Formation dans les TPE : des pratiques très diverses

Selon le Cereq, le recours ou non à la formation continue dans les petites entreprises dépend en grande partie de leurs stratégies de développement.

Le constat est connu : les petites entreprises forment moins leurs salariés que les plus grandes. Mais à y regarder de plus près, leurs pratiques de formation se révèlent très hétérogènes. Le Centre d’études et de recherches sur les qualifications (Cereq) a récemment apporté un éclairage nouveau sur les pratiques de ces petites entreprises. Le volet employeur de l’enquête Defis dessine ainsi trois configurations de TPE selon leurs stratégies de développement.
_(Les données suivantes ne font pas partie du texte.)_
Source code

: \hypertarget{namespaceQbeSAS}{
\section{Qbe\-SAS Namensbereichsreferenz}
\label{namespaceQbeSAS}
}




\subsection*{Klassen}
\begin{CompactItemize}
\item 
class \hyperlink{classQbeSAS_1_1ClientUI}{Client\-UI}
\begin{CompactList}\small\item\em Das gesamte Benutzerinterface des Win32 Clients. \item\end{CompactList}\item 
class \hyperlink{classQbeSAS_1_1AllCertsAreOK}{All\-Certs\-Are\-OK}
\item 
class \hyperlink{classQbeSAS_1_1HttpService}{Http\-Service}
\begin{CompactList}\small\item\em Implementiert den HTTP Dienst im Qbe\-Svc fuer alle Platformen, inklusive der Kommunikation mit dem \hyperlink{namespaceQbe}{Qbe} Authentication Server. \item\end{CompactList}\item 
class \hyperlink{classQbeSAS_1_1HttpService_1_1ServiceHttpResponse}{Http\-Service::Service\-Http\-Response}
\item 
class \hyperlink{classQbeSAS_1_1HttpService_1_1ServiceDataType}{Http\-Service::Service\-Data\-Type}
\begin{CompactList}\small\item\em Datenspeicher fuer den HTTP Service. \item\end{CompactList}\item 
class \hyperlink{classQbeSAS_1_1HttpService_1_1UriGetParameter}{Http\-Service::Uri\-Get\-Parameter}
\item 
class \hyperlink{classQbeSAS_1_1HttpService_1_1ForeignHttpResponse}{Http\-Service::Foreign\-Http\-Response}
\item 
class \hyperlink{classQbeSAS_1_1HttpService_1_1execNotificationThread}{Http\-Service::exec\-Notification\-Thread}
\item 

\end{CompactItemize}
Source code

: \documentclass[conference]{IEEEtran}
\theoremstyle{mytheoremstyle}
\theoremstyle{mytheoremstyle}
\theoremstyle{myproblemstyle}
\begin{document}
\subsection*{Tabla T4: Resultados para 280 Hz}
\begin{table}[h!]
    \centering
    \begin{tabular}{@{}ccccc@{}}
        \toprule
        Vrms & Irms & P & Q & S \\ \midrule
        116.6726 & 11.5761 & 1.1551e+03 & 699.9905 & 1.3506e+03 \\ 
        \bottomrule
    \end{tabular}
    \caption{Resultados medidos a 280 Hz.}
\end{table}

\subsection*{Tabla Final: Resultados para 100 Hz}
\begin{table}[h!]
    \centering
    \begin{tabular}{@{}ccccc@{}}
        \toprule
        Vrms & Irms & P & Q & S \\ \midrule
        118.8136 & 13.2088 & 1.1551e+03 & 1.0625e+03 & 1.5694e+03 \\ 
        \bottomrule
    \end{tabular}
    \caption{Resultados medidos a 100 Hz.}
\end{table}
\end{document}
Les TPE « managériales et formatrices » visent avant tout la croissance et sont les plus proches des grandes entreprises. Les TPE peu formatrices sont réparties en deux. D’un côté, les « traditionnelles » qui se limitent aux formations réglementaires, de l’autre, les « entrepreneuriales », spécialisées, qui privilégient l’apprentissage au travail, faute de trouver les formations recherchées sur le marché.

Les « managériales » n’ont rien à envier aux grandes

Les entreprises « managériales » rassemblant 37% des petites entreprises, se caractérisent par un profil de dirigeants bien spécifique : « très majoritairement diplômés du supérieur, ils visent avant tout la croissance de l’activité de leur entreprise », notent les auteurs de l’étude. Ces entreprises sont plus d’une sur trois à être insérées dans un groupe, un réseau d’enseigne ou une franchise. « Leur positionnement sur des stratégies innovantes et des services spécialisés, contribue à faire du développement des compétences de leurs salariés un enjeu central », poursuit l’étude. Dès lors, ces entreprises se distinguent par une politique de formation tout aussi développée et institutionnalisée que celle de grandes entreprises, ce qui se traduit par exemple par la désignation d’une personne dédiée à la formation (71%). Dans ces entreprises, l’attention portée à la formation peut être également liée au dynamisme de l’emploi : plus d’un quart de ces entreprises ont un effectif en hausse depuis trois ans, et les trois quarts ont recruté de nouveaux salariés.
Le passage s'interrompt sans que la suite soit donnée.